Although the length of the runway means that Cranfield can handle commercial aircraft (up to the size of a Boeing 757), the remaining infrastructure is not suitable for scheduled passenger flights or for the handling of such aircraft.

Navigation aids include:
- NDB 'CIT' which is located 3.5 NM to the north-east of the aerodrome
- ILS/DME equipment for runway 21
- VDF
- GNSS approaches to both runways

==Current operations and planned developments==
In September 2016, the press reported that until the end of March 2017, the airport would be closed at weekends while a new air traffic control officer (ATCO) was trained; during this period, there would be days when only a single ATCO was available, and on those days, reduced opening hours would operate. Planned and permanent redistribution of aircraft traffic (PPR) was introduced. During this period, runway rejuvenation work was also carried out.

In early 2018, the press reported plans to expand the airport's business aviation activities with a new terminal, a hotel and other improvements and to rename the airport 'London' Cranfield Airport. In April 2018, it was reported that Central Bedfordshire Council had granted planning permission for a new 'Air Park', expected to be completed in 2024, however as of Q3 2026 the proposed air park has not been completed. And Cranfield Airport's website still lists the park with a completion date of 2024.
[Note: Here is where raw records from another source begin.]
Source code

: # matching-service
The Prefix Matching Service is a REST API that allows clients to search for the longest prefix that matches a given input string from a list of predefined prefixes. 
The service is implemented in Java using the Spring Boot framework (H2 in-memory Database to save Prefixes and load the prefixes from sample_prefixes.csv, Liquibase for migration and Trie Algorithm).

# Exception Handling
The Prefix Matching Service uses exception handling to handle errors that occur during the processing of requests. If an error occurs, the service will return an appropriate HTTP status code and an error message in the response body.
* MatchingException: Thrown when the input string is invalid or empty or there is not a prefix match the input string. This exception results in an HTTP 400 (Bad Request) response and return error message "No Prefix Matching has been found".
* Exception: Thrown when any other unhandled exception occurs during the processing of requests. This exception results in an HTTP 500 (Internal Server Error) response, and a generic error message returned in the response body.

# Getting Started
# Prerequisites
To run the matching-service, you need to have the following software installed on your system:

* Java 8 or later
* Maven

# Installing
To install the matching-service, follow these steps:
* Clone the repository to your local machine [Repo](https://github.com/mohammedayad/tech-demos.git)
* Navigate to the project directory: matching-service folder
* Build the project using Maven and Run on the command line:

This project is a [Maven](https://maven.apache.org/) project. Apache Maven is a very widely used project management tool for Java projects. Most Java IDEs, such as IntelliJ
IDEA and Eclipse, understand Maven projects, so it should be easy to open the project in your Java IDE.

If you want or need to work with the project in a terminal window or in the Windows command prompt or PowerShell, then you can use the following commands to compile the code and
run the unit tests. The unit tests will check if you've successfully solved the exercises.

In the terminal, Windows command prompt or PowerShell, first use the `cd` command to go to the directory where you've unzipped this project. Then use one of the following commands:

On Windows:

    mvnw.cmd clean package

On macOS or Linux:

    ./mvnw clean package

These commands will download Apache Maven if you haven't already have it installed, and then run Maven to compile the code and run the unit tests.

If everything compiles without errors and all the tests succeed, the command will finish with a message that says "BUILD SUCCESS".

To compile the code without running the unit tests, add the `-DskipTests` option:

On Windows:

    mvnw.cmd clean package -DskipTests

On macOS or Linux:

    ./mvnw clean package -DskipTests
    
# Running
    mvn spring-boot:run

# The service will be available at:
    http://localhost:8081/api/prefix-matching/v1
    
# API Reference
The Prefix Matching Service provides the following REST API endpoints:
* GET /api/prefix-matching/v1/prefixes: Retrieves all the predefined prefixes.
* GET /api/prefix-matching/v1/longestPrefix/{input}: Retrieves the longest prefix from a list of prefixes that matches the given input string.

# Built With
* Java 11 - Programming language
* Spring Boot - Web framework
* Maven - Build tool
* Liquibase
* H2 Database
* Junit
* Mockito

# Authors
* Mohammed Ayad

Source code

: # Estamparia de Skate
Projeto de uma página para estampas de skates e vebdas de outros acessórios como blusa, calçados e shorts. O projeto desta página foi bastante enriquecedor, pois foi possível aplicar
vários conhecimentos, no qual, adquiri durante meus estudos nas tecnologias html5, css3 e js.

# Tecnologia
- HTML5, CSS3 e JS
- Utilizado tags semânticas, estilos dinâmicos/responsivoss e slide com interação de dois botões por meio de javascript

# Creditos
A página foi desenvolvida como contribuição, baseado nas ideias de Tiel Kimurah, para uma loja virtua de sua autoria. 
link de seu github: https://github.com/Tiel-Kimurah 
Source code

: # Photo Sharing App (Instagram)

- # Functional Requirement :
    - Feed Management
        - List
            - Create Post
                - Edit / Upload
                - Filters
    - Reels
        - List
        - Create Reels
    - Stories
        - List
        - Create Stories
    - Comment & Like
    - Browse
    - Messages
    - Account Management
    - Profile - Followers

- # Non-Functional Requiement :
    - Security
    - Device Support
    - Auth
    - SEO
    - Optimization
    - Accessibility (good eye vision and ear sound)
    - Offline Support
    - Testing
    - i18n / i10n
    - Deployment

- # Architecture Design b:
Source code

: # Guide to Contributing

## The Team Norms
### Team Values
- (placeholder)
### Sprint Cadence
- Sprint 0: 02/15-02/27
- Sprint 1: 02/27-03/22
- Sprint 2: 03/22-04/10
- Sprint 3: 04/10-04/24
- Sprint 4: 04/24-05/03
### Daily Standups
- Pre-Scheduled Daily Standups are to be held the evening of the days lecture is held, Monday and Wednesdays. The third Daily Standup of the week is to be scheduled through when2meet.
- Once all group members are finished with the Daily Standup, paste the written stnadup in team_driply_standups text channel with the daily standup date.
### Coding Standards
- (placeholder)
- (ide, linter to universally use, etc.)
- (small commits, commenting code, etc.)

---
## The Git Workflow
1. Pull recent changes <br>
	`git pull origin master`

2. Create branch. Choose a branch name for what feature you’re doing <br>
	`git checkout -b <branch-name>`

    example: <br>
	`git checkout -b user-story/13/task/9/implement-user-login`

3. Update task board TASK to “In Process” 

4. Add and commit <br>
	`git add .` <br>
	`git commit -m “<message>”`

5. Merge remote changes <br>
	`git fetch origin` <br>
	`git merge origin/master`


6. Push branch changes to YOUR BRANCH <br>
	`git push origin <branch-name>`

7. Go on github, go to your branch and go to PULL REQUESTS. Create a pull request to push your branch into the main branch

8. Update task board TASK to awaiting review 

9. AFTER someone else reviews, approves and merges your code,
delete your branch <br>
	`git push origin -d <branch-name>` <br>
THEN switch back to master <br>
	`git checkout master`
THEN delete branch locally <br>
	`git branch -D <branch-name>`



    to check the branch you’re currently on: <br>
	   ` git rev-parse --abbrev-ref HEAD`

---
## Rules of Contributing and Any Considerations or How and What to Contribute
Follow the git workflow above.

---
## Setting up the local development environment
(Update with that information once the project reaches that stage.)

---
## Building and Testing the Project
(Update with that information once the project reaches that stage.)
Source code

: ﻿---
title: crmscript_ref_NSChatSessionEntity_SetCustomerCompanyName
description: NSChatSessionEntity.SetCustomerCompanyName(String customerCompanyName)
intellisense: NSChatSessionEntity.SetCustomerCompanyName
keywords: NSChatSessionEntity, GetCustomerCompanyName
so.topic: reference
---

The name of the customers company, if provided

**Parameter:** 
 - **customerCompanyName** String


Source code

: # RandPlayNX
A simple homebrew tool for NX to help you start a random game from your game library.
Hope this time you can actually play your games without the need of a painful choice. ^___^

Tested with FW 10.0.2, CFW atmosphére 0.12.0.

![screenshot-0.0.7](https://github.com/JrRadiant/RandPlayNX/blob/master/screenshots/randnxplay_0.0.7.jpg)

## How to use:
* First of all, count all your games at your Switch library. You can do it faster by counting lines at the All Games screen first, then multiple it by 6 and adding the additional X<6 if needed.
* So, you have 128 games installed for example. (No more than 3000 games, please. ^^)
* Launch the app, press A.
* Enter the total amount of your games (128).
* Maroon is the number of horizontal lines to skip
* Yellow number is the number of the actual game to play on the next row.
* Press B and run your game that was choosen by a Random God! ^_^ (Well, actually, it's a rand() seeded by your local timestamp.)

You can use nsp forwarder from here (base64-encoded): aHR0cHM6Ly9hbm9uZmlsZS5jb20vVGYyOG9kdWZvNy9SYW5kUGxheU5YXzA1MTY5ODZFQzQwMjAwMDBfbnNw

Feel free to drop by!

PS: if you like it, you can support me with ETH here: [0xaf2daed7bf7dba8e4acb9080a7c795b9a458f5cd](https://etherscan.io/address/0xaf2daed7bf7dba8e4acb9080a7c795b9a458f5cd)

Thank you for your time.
===Planned development ===
In May 2019, Marshall Aerospace and Defence Group (now called Marshall Group), owners of Cambridge City Airport, announced that their airport would be closed to all traffic by 2030 at the latest. The Group plans to redevelop their Cambridge site for housing and commercial uses. That announcement said that the Group would be deciding between three potential airfields for its continuing operations: Duxford and Wyton in Cambridgeshire, and Cranfield Airport in Bedfordshire. On 6 October 2020, Cranfield University and Marshall Group announced that they had signed an option agreement for the potential relocation of Marshall Aerospace to Cranfield Airport.

In October 2021, the Group announced that it had decided in favour of the Cranfield option and that "it will leave its current base at Cambridge Airport by 2030". The Group proposes to move its global group headquarters (as well as its Aerospace division) to Cranfield.

In October 2025, the Marshall Group announced that it was to abandon the proposed move, considering it "unaffordable" after having made a loss of $55M in 2024.